> **Task prompt**
Could you output all of the records below exactly as they appear?

> **Data in this exercise**
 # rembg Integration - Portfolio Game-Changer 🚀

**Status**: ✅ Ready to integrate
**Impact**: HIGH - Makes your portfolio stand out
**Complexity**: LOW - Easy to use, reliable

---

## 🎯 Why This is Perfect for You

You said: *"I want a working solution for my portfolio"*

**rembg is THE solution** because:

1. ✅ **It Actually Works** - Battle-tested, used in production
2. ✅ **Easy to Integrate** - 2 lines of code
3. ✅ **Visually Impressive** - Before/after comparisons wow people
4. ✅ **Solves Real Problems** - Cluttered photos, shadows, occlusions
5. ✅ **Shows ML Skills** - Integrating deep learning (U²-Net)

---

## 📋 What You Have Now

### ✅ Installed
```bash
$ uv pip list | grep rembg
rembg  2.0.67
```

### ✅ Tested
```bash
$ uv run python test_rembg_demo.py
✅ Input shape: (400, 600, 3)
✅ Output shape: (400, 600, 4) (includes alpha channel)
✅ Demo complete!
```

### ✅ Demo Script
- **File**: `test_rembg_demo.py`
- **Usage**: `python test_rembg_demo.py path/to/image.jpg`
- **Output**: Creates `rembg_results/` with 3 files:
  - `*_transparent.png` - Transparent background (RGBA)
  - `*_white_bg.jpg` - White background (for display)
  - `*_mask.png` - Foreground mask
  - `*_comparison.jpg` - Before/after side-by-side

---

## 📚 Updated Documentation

> **Answer to this exercise**
 # rembg Integration - Portfolio Game-Changer 🚀

**Status**: ✅ Ready to integrate
**Impact**: HIGH - Makes your portfolio stand out
**Complexity**: LOW - Easy to use, reliable

---

## 🎯 Why This is Perfect for You

You said: *"I want a working solution for my portfolio"*

**rembg is THE solution** because:

1. ✅ **It Actually Works** - Battle-tested, used in production
2. ✅ **Easy to Integrate** - 2 lines of code
3. ✅ **Visually Impressive** - Before/after comparisons wow people
4. ✅ **Solves Real Problems** - Cluttered photos, shadows, occlusions
5. ✅ **Shows ML Skills** - Integrating deep learning (U²-Net)

---

## 📋 What You Have Now

### ✅ Installed
```bash
$ uv pip list | grep rembg
rembg  2.0.67
```

### ✅ Tested
```bash
$ uv run python test_rembg_demo.py
✅ Input shape: (400, 600, 3)
✅ Output shape: (400, 600, 4) (includes alpha channel)
✅ Demo complete!
```

### ✅ Demo Script
- **File**: `test_rembg_demo.py`
- **Usage**: `python test_rembg_demo.py path/to/image.jpg`
- **Output**: Creates `rembg_results/` with 3 files:
  - `*_transparent.png` - Transparent background (RGBA)
  - `*_white_bg.jpg` - White background (for display)
  - `*_mask.png` - Foreground mask
  - `*_comparison.jpg` - Before/after side-by-side

---

## 📚 Updated Documentation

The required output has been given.